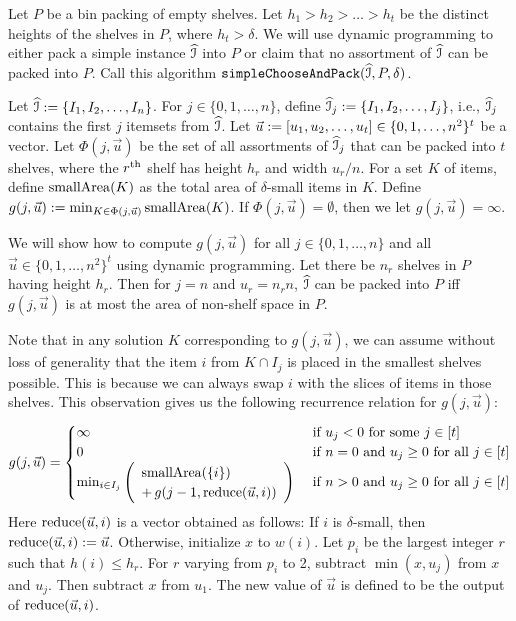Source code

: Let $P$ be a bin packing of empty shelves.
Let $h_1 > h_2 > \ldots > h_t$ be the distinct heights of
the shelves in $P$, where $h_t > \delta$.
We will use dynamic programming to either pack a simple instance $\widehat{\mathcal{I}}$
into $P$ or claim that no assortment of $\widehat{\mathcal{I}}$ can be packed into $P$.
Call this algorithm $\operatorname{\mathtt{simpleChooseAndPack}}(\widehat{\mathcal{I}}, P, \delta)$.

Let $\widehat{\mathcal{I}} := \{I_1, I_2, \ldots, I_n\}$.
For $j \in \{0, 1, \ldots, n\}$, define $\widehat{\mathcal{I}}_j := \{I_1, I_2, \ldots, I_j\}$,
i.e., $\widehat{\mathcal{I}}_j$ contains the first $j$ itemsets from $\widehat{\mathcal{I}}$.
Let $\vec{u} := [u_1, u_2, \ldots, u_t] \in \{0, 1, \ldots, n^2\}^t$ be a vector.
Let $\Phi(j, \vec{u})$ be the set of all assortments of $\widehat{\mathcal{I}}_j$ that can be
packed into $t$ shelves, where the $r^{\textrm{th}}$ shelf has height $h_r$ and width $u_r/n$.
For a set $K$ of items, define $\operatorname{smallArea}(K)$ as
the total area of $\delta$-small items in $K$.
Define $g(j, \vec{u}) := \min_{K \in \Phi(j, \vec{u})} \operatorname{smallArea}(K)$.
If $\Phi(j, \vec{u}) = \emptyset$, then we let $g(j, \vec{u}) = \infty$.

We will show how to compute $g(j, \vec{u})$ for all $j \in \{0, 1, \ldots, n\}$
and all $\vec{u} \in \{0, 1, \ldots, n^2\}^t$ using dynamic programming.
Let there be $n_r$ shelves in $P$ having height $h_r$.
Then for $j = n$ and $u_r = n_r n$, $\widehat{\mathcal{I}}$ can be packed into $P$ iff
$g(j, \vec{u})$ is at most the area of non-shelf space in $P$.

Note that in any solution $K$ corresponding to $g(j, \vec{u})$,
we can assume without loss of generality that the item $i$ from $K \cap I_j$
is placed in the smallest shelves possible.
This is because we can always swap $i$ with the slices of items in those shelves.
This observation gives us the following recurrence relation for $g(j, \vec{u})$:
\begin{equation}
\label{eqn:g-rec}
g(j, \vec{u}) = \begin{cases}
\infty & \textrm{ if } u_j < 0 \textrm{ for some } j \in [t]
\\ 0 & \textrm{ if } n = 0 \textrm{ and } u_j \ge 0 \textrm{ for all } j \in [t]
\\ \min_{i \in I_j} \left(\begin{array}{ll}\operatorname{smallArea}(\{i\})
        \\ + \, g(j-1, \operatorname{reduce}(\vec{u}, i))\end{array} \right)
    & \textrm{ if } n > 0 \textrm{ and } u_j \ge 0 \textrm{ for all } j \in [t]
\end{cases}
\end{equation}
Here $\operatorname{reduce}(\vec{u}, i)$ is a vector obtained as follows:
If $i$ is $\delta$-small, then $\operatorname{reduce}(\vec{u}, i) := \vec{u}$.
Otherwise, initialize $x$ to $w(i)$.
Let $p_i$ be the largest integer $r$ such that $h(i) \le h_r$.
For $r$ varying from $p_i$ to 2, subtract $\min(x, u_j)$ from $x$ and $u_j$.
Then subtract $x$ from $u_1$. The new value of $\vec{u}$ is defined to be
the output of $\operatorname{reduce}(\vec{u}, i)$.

* * *

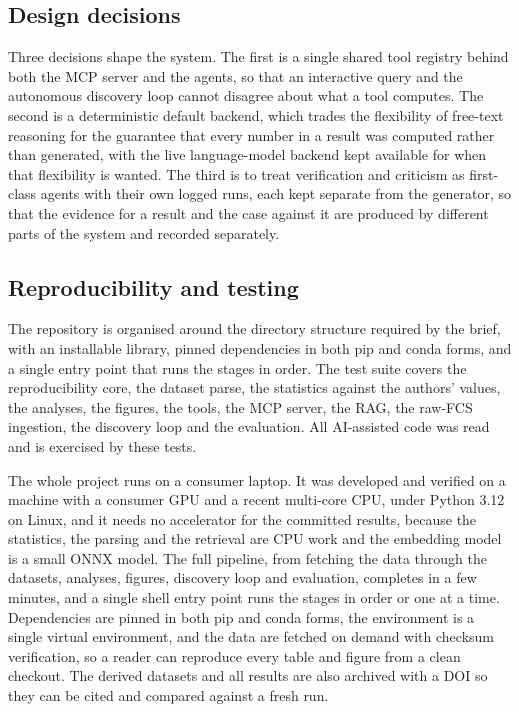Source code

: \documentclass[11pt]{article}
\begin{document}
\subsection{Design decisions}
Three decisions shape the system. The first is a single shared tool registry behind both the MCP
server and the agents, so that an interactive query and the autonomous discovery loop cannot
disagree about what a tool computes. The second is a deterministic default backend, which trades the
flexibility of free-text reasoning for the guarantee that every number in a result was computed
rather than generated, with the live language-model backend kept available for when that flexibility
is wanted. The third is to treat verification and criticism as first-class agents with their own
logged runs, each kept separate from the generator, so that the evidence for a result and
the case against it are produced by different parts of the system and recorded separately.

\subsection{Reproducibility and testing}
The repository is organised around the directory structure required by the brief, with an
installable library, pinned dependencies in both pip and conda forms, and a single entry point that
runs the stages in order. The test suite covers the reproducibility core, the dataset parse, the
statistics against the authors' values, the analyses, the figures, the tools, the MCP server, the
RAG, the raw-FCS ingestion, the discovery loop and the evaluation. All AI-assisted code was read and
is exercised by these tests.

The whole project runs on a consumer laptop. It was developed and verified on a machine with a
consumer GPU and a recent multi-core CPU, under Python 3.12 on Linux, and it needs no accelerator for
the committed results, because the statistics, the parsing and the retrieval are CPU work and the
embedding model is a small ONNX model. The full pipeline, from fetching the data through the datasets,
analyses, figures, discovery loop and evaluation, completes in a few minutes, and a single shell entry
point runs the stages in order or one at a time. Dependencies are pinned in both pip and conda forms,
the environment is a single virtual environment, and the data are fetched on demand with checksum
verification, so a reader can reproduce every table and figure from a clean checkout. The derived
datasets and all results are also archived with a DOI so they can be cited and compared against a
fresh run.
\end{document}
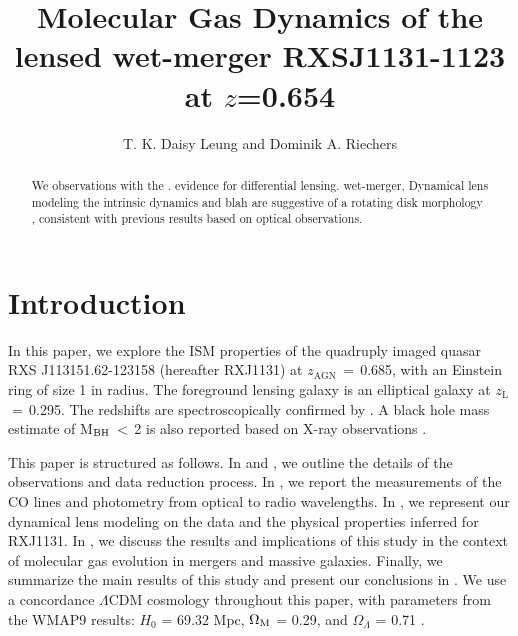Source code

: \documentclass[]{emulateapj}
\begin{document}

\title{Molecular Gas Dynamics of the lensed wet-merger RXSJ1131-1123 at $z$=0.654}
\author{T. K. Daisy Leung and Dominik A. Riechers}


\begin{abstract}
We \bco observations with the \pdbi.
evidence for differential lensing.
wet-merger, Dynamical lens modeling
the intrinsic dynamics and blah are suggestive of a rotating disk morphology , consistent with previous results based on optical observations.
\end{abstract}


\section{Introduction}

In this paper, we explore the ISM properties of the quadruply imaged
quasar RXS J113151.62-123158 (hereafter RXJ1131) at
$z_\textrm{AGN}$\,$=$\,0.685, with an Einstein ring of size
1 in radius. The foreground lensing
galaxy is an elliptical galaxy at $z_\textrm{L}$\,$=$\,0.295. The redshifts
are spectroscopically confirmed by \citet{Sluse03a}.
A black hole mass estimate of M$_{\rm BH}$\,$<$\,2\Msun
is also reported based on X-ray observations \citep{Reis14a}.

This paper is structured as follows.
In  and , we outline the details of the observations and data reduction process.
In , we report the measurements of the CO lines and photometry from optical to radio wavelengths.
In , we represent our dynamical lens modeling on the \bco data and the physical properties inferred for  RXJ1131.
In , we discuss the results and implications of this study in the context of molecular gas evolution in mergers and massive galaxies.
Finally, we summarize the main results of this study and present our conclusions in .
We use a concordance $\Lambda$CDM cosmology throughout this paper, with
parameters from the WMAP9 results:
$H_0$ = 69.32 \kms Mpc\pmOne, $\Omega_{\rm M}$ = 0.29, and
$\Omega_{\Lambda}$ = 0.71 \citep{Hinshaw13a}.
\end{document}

...

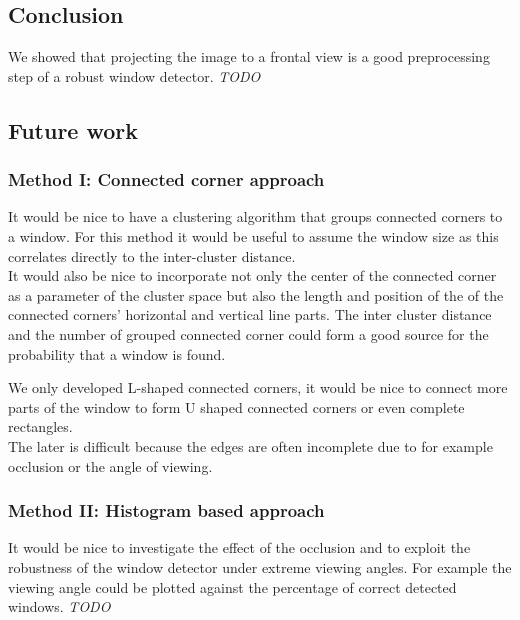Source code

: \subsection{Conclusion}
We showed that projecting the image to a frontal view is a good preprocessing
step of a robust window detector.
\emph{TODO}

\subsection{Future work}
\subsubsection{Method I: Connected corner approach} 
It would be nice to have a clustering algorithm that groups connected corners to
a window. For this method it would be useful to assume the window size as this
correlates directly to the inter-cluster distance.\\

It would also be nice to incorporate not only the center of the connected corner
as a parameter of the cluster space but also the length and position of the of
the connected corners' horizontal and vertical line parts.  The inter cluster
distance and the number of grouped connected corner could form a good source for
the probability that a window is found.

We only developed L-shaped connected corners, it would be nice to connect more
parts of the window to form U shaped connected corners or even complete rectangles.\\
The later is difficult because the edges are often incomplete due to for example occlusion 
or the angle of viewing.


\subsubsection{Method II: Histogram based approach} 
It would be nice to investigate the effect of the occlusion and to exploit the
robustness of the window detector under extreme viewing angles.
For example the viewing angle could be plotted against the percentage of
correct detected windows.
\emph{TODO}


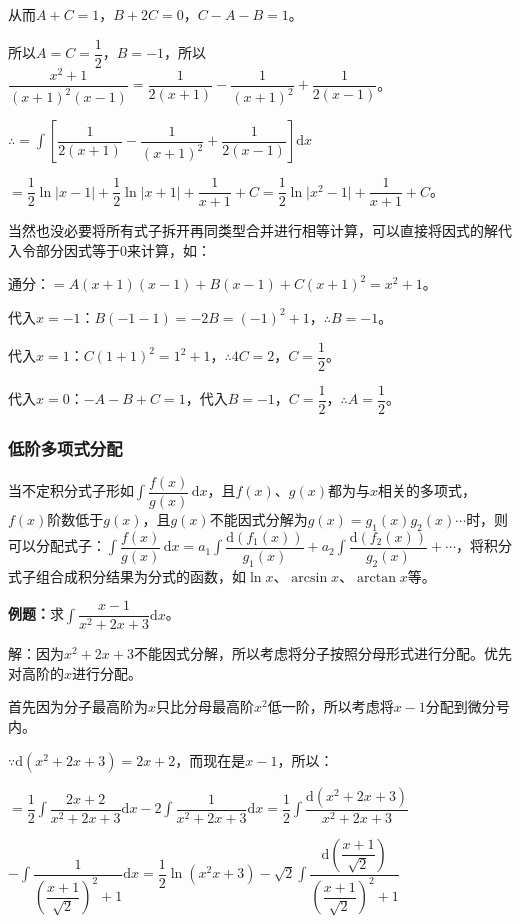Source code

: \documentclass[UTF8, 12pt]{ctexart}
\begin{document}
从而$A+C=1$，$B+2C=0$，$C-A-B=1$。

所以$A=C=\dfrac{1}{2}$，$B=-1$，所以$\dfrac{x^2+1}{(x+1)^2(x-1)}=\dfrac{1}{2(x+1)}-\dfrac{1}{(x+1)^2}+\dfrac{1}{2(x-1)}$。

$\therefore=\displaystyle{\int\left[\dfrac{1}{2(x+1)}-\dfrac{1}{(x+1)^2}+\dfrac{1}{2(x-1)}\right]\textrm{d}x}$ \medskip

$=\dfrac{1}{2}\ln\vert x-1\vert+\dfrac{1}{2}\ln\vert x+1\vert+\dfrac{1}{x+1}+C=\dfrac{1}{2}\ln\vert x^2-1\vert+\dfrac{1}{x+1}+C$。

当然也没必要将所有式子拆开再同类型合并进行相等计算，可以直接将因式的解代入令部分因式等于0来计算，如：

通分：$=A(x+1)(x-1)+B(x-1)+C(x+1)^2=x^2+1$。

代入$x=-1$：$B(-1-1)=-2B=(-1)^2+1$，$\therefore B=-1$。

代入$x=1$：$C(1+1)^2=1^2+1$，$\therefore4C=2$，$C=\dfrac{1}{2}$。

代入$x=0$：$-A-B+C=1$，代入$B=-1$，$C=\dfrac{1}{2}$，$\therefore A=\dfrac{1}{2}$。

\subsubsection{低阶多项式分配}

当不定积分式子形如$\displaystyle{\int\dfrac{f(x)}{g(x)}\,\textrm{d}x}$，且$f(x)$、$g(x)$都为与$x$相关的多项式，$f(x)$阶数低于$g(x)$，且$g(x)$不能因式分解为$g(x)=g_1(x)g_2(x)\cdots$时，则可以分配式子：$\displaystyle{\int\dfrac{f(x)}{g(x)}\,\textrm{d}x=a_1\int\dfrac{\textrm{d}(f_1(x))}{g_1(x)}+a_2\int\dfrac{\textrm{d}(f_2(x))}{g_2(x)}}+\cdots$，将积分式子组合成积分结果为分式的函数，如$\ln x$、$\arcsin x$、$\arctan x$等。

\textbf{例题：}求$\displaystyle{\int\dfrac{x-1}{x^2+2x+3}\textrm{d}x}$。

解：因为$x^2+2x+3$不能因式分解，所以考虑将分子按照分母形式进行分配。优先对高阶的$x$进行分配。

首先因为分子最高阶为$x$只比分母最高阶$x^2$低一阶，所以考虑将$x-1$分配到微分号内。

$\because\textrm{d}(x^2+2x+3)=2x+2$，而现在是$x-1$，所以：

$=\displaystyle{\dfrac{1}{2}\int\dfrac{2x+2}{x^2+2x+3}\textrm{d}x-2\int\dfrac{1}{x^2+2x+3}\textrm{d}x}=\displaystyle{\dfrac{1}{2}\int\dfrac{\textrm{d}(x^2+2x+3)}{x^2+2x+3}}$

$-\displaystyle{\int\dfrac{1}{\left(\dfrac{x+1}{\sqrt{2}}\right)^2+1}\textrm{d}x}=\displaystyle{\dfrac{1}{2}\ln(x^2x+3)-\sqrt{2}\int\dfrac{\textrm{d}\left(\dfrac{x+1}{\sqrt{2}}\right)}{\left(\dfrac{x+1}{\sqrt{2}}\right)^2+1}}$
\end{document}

→ **EXERCISE BRIEF**:
Among the entries above, find the line with "is a vector" and the line with "the output of"; give again exactly these two lines and all lines between them.

→ **SOLUTION TO THE PROBLEM**:
Here $\operatorname{reduce}(\vec{u}, i)$ is a vector obtained as follows:
If $i$ is $\delta$-small, then $\operatorname{reduce}(\vec{u}, i) := \vec{u}$.
Otherwise, initialize $x$ to $w(i)$.
Let $p_i$ be the largest integer $r$ such that $h(i) \le h_r$.
For $r$ varying from $p_i$ to 2, subtract $\min(x, u_j)$ from $x$ and $u_j$.
Then subtract $x$ from $u_1$. The new value of $\vec{u}$ is defined to be
the output of $\operatorname{reduce}(\vec{u}, i)$.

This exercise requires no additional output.